In the waning moments of the first half at Stanford on Dec. 29, Nique Clifford grabbed a defensive rebound with 21 seconds remaining and the Buffs trailing by four points.
With Tad Boyle screaming to hold for one shot and point guard KJ Simpson calling for the ball, Clifford instead pushed the pace and attempted a coast-to-coast conversion. Just four seconds after that rebound, Clifford missed on a wild layup attempt, giving the Cardinal a final possession before the break.
That miscue ultimately didn’t hurt the Buffs. Stanford didn’t connect on its bonus possession, and thanks to some late heroics from Simpson, Colorado rallied for what at the time was an impressive road win. And that end result is part of the story, too. Colorado did just enough to stir hope.
Yet with Clifford and two now-former teammates, Lawson Lovering and Quincy Allen, exiting through the transfer portal and head coach Tad Boyle left to assess what went wrong in 2022-23, that moment late in 2022 is a perfect example of why the Buffs need to reboot in the spring and summer of 2023.
In this space at the outset of the season I said this should be an NCAA Tournament squad. This is the column where I admit I was wrong. It feels wrong by a wide margin, but the reality is the Buffs only needed to turn around a couple bad losses to be in the mix for the NCAA Tournament (at Cal and holding on to a late lead at home against Arizona State are the top two in my book).
It was that solid NET ranking throughout the season — spurred by early-season wins against Tennessee and Texas A&M, plus strong seasons by nonconference foes like Boise State, Yale and Grambling State — that allowed a CU team that hovered around .500 for much of the season to still land a No. 2 seed in the NIT.
Watching this team in the preseason, I believed the depth and balance would be huge assets. They shared the ball well, and that trait remained throughout the season. In the end, however, they only shared in the offensive struggles. That balance, the idea a different player inevitably would step up on a given night, didn’t show up. More often than not the Buffs struggled to get anyone to step up offensively beyond Simpson and Tristan da Silva.
Where did it go wrong?
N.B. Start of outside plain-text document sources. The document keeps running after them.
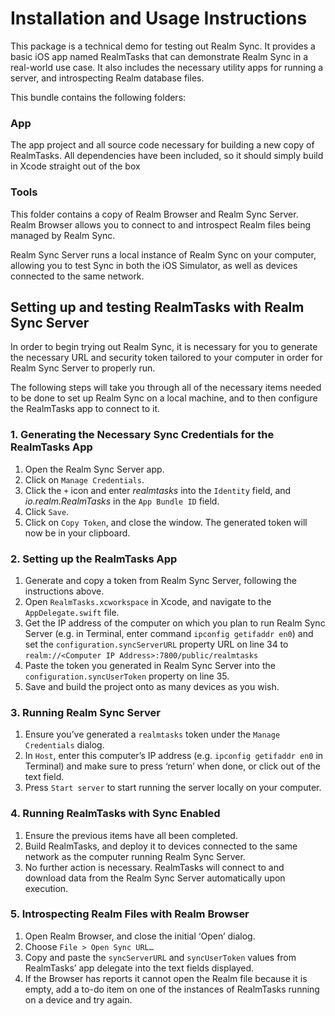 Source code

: # Installation and Usage Instructions

This package is a technical demo for testing out Realm Sync. It provides a basic iOS app named RealmTasks that can demonstrate Realm Sync in a real-world use case. It also includes the necessary utility apps for running a server, and introspecting Realm database files.

This bundle contains the following folders:

### App 
The app project and all source code necessary for building a new copy of RealmTasks. All dependencies have been included, so it should simply build in Xcode straight out of the box
### Tools
This folder contains a copy of Realm Browser and Realm Sync Server. Realm Browser allows you to connect to and introspect Realm files being managed by Realm Sync. 

Realm Sync Server runs a local instance of Realm Sync on your computer, allowing you to test Sync in both the iOS Simulator, as well as devices connected to the same network.

## Setting up and testing RealmTasks with Realm Sync Server
In order to begin trying out Realm Sync, it is necessary for you to generate the necessary URL and security token tailored to your computer in order for Realm Sync Server to properly run.

The following steps will take you through all of the necessary items needed to be done to set up Realm Sync on a local machine, and to then configure the RealmTasks app to connect to it.

### 1. Generating the Necessary Sync Credentials for the RealmTasks App
1. Open the Realm Sync Server app.
2. Click on `Manage Credentials`.
3. Click the `+` icon and enter *realmtasks* into the `Identity` field, and *io.realm.RealmTasks* in the `App Bundle ID` field.
4. Click `Save`.
5. Click on `Copy Token`, and close the window. The generated token will now be in your clipboard.

### 2. Setting up the RealmTasks App
1. Generate and copy a token from Realm Sync Server, following the instructions above.
2. Open `RealmTasks.xcworkspace` in Xcode, and navigate to the `AppDelegate.swift` file.
3. Get the IP address of the computer on which you plan to run Realm Sync Server (e.g. in Terminal, enter command `ipconfig getifaddr en0`) and set the `configuration.syncServerURL` property URL on line 34 to `realm://<Computer IP Address>:7800/public/realmtasks`
4. Paste the token you generated in Realm Sync Server into the `configuration.syncUserToken` property on line 35.
5. Save and build the project onto as many devices as you wish.

### 3. Running Realm Sync Server
1. Ensure you’ve generated a `realmtasks` token under the `Manage Credentials` dialog.
2. In `Host`, enter this computer’s IP address (e.g. `ipconfig getifaddr en0` in Terminal) and make sure to press ‘return’ when done, or click out of the text field.
3. Press `Start server` to start running the server locally on your computer.

### 4. Running RealmTasks with Sync Enabled
1. Ensure the previous items have all been completed.
2. Build RealmTasks, and deploy it to devices connected to the same network as the computer running Realm Sync Server.
3. No further action is necessary. RealmTasks will connect to and download data from the Realm Sync Server automatically upon execution.

### 5. Introspecting Realm Files with Realm Browser
1. Open Realm Browser, and close the initial ‘Open’ dialog.
2. Choose `File > Open Sync URL…`
3. Copy and paste the `syncServerURL` and `syncUserToken` values from RealmTasks’ app delegate into the text fields displayed.
4. If the Browser has reports it cannot open the Realm file because it is empty, add a to-do item on one of the instances of RealmTasks running on a device and try again.
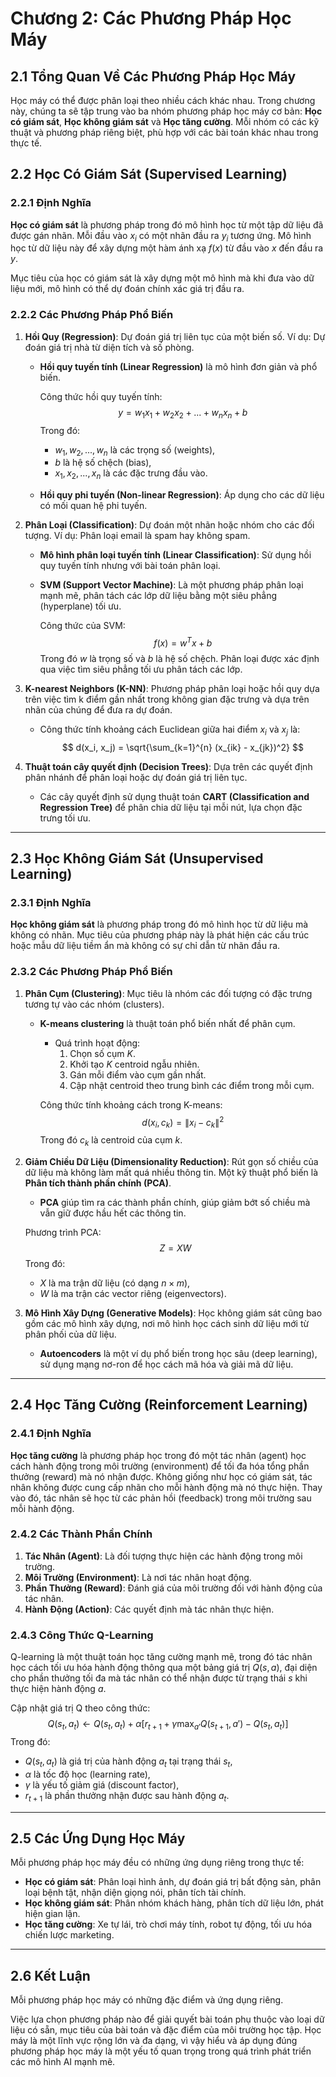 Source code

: # Chương 2: Các Phương Pháp Học Máy

## 2.1 Tổng Quan Về Các Phương Pháp Học Máy

Học máy có thể được phân loại theo nhiều cách khác nhau. Trong chương này, chúng ta sẽ tập trung vào ba nhóm phương pháp học máy cơ bản: **Học có giám sát**, **Học không giám sát** và **Học tăng cường**. Mỗi nhóm có các kỹ thuật và phương pháp riêng biệt, phù hợp với các bài toán khác nhau trong thực tế.

## 2.2 Học Có Giám Sát (Supervised Learning)

### 2.2.1 Định Nghĩa

**Học có giám sát** là phương pháp trong đó mô hình học từ một tập dữ liệu đã được gán nhãn. Mỗi đầu vào $x_i$ có một nhãn đầu ra $y_i$ tương ứng. Mô hình học từ dữ liệu này để xây dựng một hàm ánh xạ $f(x)$ từ đầu vào $x$ đến đầu ra $y$.

Mục tiêu của học có giám sát là xây dựng một mô hình mà khi đưa vào dữ liệu mới, mô hình có thể dự đoán chính xác giá trị đầu ra.

### 2.2.2 Các Phương Pháp Phổ Biến

1. **Hồi Quy (Regression)**: Dự đoán giá trị liên tục của một biến số. Ví dụ: Dự đoán giá trị nhà từ diện tích và số phòng.
   
   - **Hồi quy tuyến tính (Linear Regression)** là mô hình đơn giản và phổ biến.
   
     Công thức hồi quy tuyến tính:
      $$
      y = w_1 x_1 + w_2 x_2 + ... + w_n x_n + b
      $$
     Trong đó:
     - $w_1, w_2, ..., w_n$ là các trọng số (weights),
     - $b$ là hệ số chệch (bias),
     - $x_1, x_2, ..., x_n$ là các đặc trưng đầu vào.

   - **Hồi quy phi tuyến (Non-linear Regression)**: Áp dụng cho các dữ liệu có mối quan hệ phi tuyến.

2. **Phân Loại (Classification)**: Dự đoán một nhãn hoặc nhóm cho các đối tượng. Ví dụ: Phân loại email là spam hay không spam.

   - **Mô hình phân loại tuyến tính (Linear Classification)**: Sử dụng hồi quy tuyến tính nhưng với bài toán phân loại.
   
   - **SVM (Support Vector Machine)**: Là một phương pháp phân loại mạnh mẽ, phân tách các lớp dữ liệu bằng một siêu phẳng (hyperplane) tối ưu.
   
     Công thức của SVM:
     $$
     f(x) = w^T x + b
     $$
     Trong đó $w$ là trọng số và $b$ là hệ số chệch. Phân loại được xác định qua việc tìm siêu phẳng tối ưu phân tách các lớp.

3. **K-nearest Neighbors (K-NN)**: Phương pháp phân loại hoặc hồi quy dựa trên việc tìm k điểm gần nhất trong không gian đặc trưng và dựa trên nhãn của chúng để đưa ra dự đoán.

   - Công thức tính khoảng cách Euclidean giữa hai điểm $x_i$ và $x_j$ là:
     $$
     d(x_i, x_j) = \sqrt{\sum_{k=1}^{n} (x_{ik} - x_{jk})^2}
     $$

4. **Thuật toán cây quyết định (Decision Trees)**: Dựa trên các quyết định phân nhánh để phân loại hoặc dự đoán giá trị liên tục.

   - Các cây quyết định sử dụng thuật toán **CART (Classification and Regression Tree)** để phân chia dữ liệu tại mỗi nút, lựa chọn đặc trưng tối ưu.

---

## 2.3 Học Không Giám Sát (Unsupervised Learning)

### 2.3.1 Định Nghĩa

**Học không giám sát** là phương pháp trong đó mô hình học từ dữ liệu mà không có nhãn. Mục tiêu của phương pháp này là phát hiện các cấu trúc hoặc mẫu dữ liệu tiềm ẩn mà không có sự chỉ dẫn từ nhãn đầu ra.

### 2.3.2 Các Phương Pháp Phổ Biến

1. **Phân Cụm (Clustering)**: Mục tiêu là nhóm các đối tượng có đặc trưng tương tự vào các nhóm (clusters).

   - **K-means clustering** là thuật toán phổ biến nhất để phân cụm.
   
     - Quá trình hoạt động:
       1. Chọn số cụm $K$.
       2. Khởi tạo $K$ centroid ngẫu nhiên.
       3. Gán mỗi điểm vào cụm gần nhất.
       4. Cập nhật centroid theo trung bình các điểm trong mỗi cụm.
   
     Công thức tính khoảng cách trong K-means:
     $$
     d(x_i, c_k) = \| x_i - c_k \|^2
     $$
     Trong đó $c_k$ là centroid của cụm $k$.

2. **Giảm Chiều Dữ Liệu (Dimensionality Reduction)**: Rút gọn số chiều của dữ liệu mà không làm mất quá nhiều thông tin. Một kỹ thuật phổ biến là **Phân tích thành phần chính (PCA)**.

   - **PCA** giúp tìm ra các thành phần chính, giúp giảm bớt số chiều mà vẫn giữ được hầu hết các thông tin.
   
   Phương trình PCA:
   $$
   Z = X W
   $$
   Trong đó:
   - $X$ là ma trận dữ liệu (có dạng $n \times m$),
   - $W$ là ma trận các vector riêng (eigenvectors).

3. **Mô Hình Xây Dựng (Generative Models)**: Học không giám sát cũng bao gồm các mô hình xây dựng, nơi mô hình học cách sinh dữ liệu mới từ phân phối của dữ liệu.

   - **Autoencoders** là một ví dụ phổ biến trong học sâu (deep learning), sử dụng mạng nơ-ron để học cách mã hóa và giải mã dữ liệu.

---

## 2.4 Học Tăng Cường (Reinforcement Learning)

### 2.4.1 Định Nghĩa

**Học tăng cường** là phương pháp học trong đó một tác nhân (agent) học cách hành động trong môi trường (environment) để tối đa hóa tổng phần thưởng (reward) mà nó nhận được. Không giống như học có giám sát, tác nhân không được cung cấp nhãn cho mỗi hành động mà nó thực hiện. Thay vào đó, tác nhân sẽ học từ các phản hồi (feedback) trong môi trường sau mỗi hành động.

### 2.4.2 Các Thành Phần Chính

1. **Tác Nhân (Agent)**: Là đối tượng thực hiện các hành động trong môi trường.
2. **Môi Trường (Environment)**: Là nơi tác nhân hoạt động.
3. **Phần Thưởng (Reward)**: Đánh giá của môi trường đối với hành động của tác nhân.
4. **Hành Động (Action)**: Các quyết định mà tác nhân thực hiện.

### 2.4.3 Công Thức Q-Learning

Q-learning là một thuật toán học tăng cường mạnh mẽ, trong đó tác nhân học cách tối ưu hóa hành động thông qua một bảng giá trị $Q(s, a)$, đại diện cho phần thưởng tối đa mà tác nhân có thể nhận được từ trạng thái $s$ khi thực hiện hành động $a$.

Cập nhật giá trị Q theo công thức:
$$
Q(s_t, a_t) \leftarrow Q(s_t, a_t) + \alpha \left[ r_{t+1} + \gamma \max_{a'} Q(s_{t+1}, a') - Q(s_t, a_t) \right]
$$
Trong đó:
- $Q(s_t, a_t)$ là giá trị của hành động $a_t$ tại trạng thái $s_t$,
- $\alpha$ là tốc độ học (learning rate),
- $\gamma$ là yếu tố giảm giá (discount factor),
- $r_{t+1}$ là phần thưởng nhận được sau hành động $a_t$.

---

## 2.5 Các Ứng Dụng Học Máy

Mỗi phương pháp học máy đều có những ứng dụng riêng trong thực tế:

- **Học có giám sát**: Phân loại hình ảnh, dự đoán giá trị bất động sản, phân loại bệnh tật, nhận diện giọng nói, phân tích tài chính.
- **Học không giám sát**: Phân nhóm khách hàng, phân tích dữ liệu lớn, phát hiện gian lận.
- **Học tăng cường**: Xe tự lái, trò chơi máy tính, robot tự động, tối ưu hóa chiến lược marketing.

---

## 2.6 Kết Luận

Mỗi phương pháp học máy có những đặc điểm và ứng dụng riêng.

Việc lựa chọn phương pháp nào để giải quyết bài toán phụ thuộc vào loại dữ liệu có sẵn, mục tiêu của bài toán và đặc điểm của môi trường học tập. Học máy là một lĩnh vực rộng lớn và đa dạng, vì vậy hiểu và áp dụng đúng phương pháp học máy là một yếu tố quan trọng trong quá trình phát triển các mô hình AI mạnh mẽ. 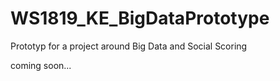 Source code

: # WS1819_KE_BigDataPrototype
Prototyp for a project around Big Data and Social Scoring

coming soon...
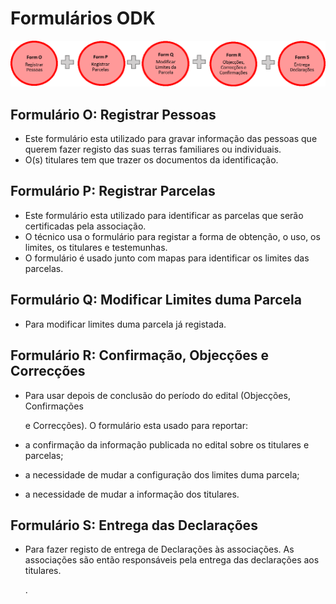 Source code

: # Formulários ODK

![Formul&#xE1;rios ODK para Delimita&#xE7;&#xE3;o das Parcelas](../.gitbook/assets/odk-delimit-parcelas.png)



## Formulário O: Registrar Pessoas

* Este formulário esta utilizado para gravar informação das pessoas que querem fazer registo das suas terras familiares ou individuais. 
* O\(s\) titulares tem que trazer os documentos da identificação.

## Formulário P: Registrar Parcelas

* Este formulário esta utilizado para identificar as parcelas que serão certificadas pela associação.
* O técnico usa o formulário para registar a forma de obtenção, o uso, os limites, os titulares e testemunhas.
* O formulário é usado junto com mapas para identificar os limites das parcelas.

## Formulário Q: Modificar Limites duma Parcela

* Para modificar limites duma parcela já registada.

## Formulário R: Confirmação, Objecções e Correcções

* Para usar depois de conclusão do período do edital \(Objecções, Confirmações

   e Correcções\). O formulário esta usado para reportar:

* a confirmação da informação publicada no edital sobre os titulares e parcelas;
* a necessidade de mudar a configuração dos limites duma parcela;
* a necessidade de mudar a informação dos titulares.

## Formulário S: Entrega das Declarações

* Para fazer registo de entrega de Declarações às associações. As associações são então responsáveis pela entrega das declarações aos titulares.

  .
I certainly didn’t expect such wide-ranging shooting woes. The 2022-23 Buffs arguably were the worst 3-point shooting team in Boyle’s 13-season tenure. They finished with a .322 mark, and while technically the 2013-14 team posted a lower percentage (.318), that team played the second half of the season without its best 3-point shooter, Spencer Dinwiddie.
This will always be the team Boyle critics will point to when frustrated with his defense-and-rebounding-first approach. CU remains 31st in the nation in adjusted defensive efficiency at KenPom.com, and the Buffs finished fourth in the Pac-12 in average rebounding margin. It was the shooting woes and, during the first half of the season, turnover issues that held the Buffs back.
Individually, Clifford’s struggles and Simpson’s second-half slide stand out as the biggest misses, though the Buffs had plenty of other shortcomings beyond that duo. Clifford has all the skills to be a premier wing, but simply couldn’t put it together. Simpson earned second team All-Pac-12 honors, but any return to NCAA tourney contention will most likely require improved consistency. He shot .450 overall, .354 on 3-pointers, and posted a 1.58 assist-to-turnover rate in the season’s first 15 games. In his final 14, he shot .330 overall, .154 on 3-pointers, and recorded a 1.42 assist-to-turnover rate.
Every offseason feels like a critical one as soon as the season ends and the look-ahead begins. This one certainly rates as an important one for Boyle and his staff, who have two open scholarships to work with in hopes of bolstering the returning core that is set to welcome one of the top recruits in the nation in Cody Williams in addition to an athletic 6-foot-10 forward in Assane Diop.
Maybe the NCAA Tournament was a lofty goal for this bunch, yet it nonetheless was a team that underperformed compared to its talent level. If Boyle and the Buffs can turn around that disparity by the fall, it likely will be a different story next year.